_Work order_
Count every line that includes the string "chapter" in the entries that follow. Nothing besides the number is needed.
______
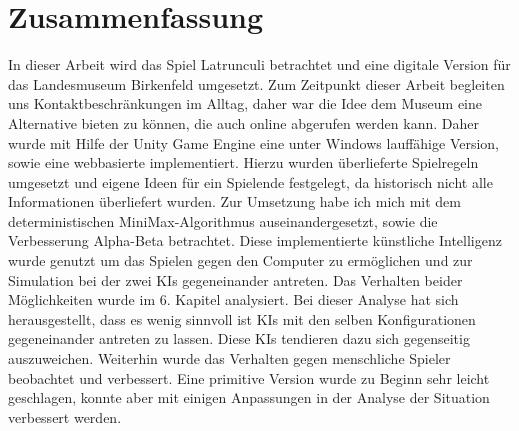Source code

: \chapter*{Zusammenfassung}

In dieser Arbeit wird das Spiel Latrunculi betrachtet und eine digitale Version für das Landesmuseum Birkenfeld umgesetzt. Zum Zeitpunkt dieser Arbeit begleiten uns Kontaktbeschränkungen im Alltag, daher war die Idee dem Museum eine Alternative bieten zu können, die auch online abgerufen werden kann. Daher wurde mit Hilfe der Unity Game Engine eine unter Windows lauffähige Version, sowie eine webbasierte implementiert. Hierzu wurden überlieferte Spielregeln umgesetzt und eigene Ideen für ein Spielende festgelegt, da historisch nicht alle Informationen überliefert wurden. Zur Umsetzung habe ich mich mit dem deterministischen MiniMax-Algorithmus auseinandergesetzt, sowie die Verbesserung Alpha-Beta betrachtet. Diese implementierte künstliche Intelligenz wurde genutzt um das Spielen gegen den Computer zu ermöglichen und zur Simulation bei der zwei KIs gegeneinander antreten. Das Verhalten beider Möglichkeiten wurde im 6. Kapitel analysiert. Bei dieser Analyse hat sich herausgestellt, dass es wenig sinnvoll ist KIs mit den selben Konfigurationen gegeneinander antreten zu lassen. Diese KIs tendieren dazu sich gegenseitig auszuweichen. Weiterhin wurde das Verhalten gegen menschliche Spieler beobachtet und verbessert. Eine primitive Version wurde zu Beginn sehr leicht geschlagen, konnte aber mit einigen Anpassungen in der Analyse der Situation verbessert werden.



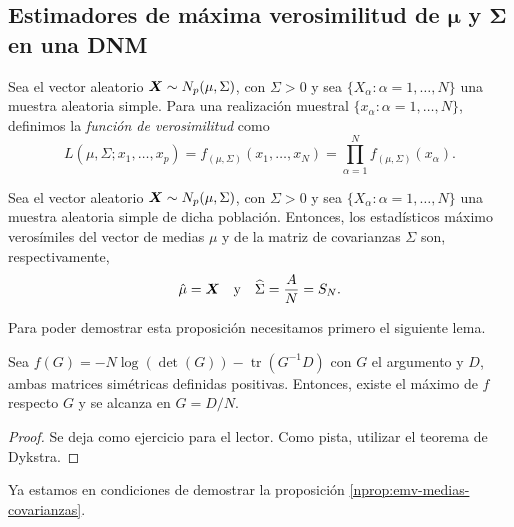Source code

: \subsection{Estimadores de máxima verosimilitud de \texorpdfstring{$\boldsymbol \mu$}{mu} y \texorpdfstring{$\boldsymbol \Sigma$}{sigma} en una DNM}

\begin{ndef}
  Sea el vector aleatorio $\boldsymbol{X} \sim N_p(\mu,\Sigma)$, con $\Sigma > 0$ y sea $\{X_\alpha : \alpha =1,\dots,N \}$ una muestra aleatoria simple.
  Para una realización muestral $\{ x_\alpha : \alpha = 1, \dots, N\}$, definimos la \textit{función de verosimilitud} como
  \[
  L(\mu,\Sigma;x_1,\dots,x_p) = f_{(\mu,\Sigma)}(x_1,\dots,x_N) = \prod_{\alpha = 1}^N f_{(\mu,\Sigma)}(x_\alpha).
  \]

\end{ndef}

\begin{nprop}
  \label{nprop:emv-medias-covarianzas}
  Sea el vector aleatorio $\boldsymbol{X} \sim N_p(\mu,\Sigma)$, con $\Sigma> 0$ y sea $\{ X_\alpha : \alpha = 1,\dots, N\}$ una muestra aleatoria simple de dicha población. 
  Entonces, los estadísticos máximo verosímiles del vector de medias $\mu$ y de la matriz de covarianzas $\Sigma$ son, respectivamente,
  \[
  \hat{\mu} = \boldsymbol{X} \quad \text{y} \quad \widehat{\Sigma} = \frac{A}{N} = S_N.
  \]
\end{nprop}

Para poder demostrar esta proposición necesitamos primero el siguiente lema.

\begin{lema}
  \label{lema:watson}
  Sea $f(G) = -N \log(\det(G)) - \operatorname{tr}(G^{-1}D)$ con $G$ el argumento y $D$, ambas matrices simétricas definidas positivas. Entonces, existe el máximo de $f$ respecto $G$ y se alcanza en $G = D/N$.
\end{lema}

\begin{proof}
  Se deja como ejercicio para el lector. Como pista, utilizar el teorema de Dykstra.
\end{proof}

Ya estamos en condiciones de demostrar la proposición \ref{nprop:emv-medias-covarianzas}.

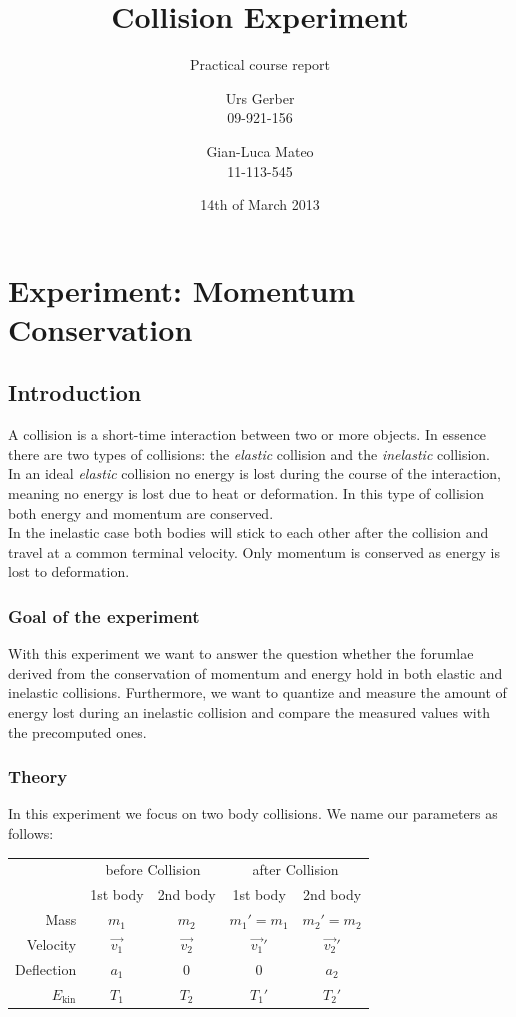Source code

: \documentclass{scrreprt}
\author{Urs Gerber\\09-921-156 \and Gian-Luca Mateo\\11-113-545}
\date{14th of March 2013}
\title{Collision Experiment}
\subtitle{Practical course report}
\renewcommand{\emph}[1]{\textit{#1}}
\begin{document}
\maketitle

\tableofcontents
\newpage

\chapter{Experiment: Momentum Conservation}
\section{Introduction}
A collision is a short-time interaction between two or more objects. In essence there are two types of collisions: the \emph{elastic} collision and the \emph{inelastic} collision.\\
In an ideal \emph{elastic} collision no energy is lost during the course of the interaction, meaning no energy is lost due to heat or deformation. In this type of collision both energy and momentum are conserved.\\
In the inelastic case both bodies will stick to each other after the collision and travel at a common terminal velocity. Only momentum is conserved as energy is lost to deformation.
 
\subsection{Goal of the experiment}
With this experiment we want to answer the question whether the forumlae derived from the conservation of momentum and energy hold in both elastic and inelastic collisions. Furthermore, we want to quantize and measure the amount of energy lost during an inelastic collision and compare the measured values with the precomputed ones.
\subsection{Theory}
In this experiment we focus on two body collisions. We name our parameters as follows:

\begin{table}[H]
\center
\begin{tabular}{|r|cc|cc|}
\hline

 & \multicolumn{2}{c|}{before Collision} &  \multicolumn{2}{c|}{after Collision}\\
 & 1st body & 2nd body & 1st body & 2nd body\\ \hline\hline
 Mass & $m_1$ & $m_2$ & $m_1'=m_1$ & $m_2'=m_2$\\
 Velocity & $\vec{v_1}$ & $\vec{v_2}$ & $\vec{v_1}'$ & $\vec{v_2}'$\\
 Deflection & $a_1$ & 0 & 0 & $a_2$ \\
 $E_{\text{kin}}$ & $T_1$ & $T_2$ & $T_1'$ & $T_2'$\\

\hline
\end{tabular}
\end{table}
\end{document}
______
_Solution for this exercise_
2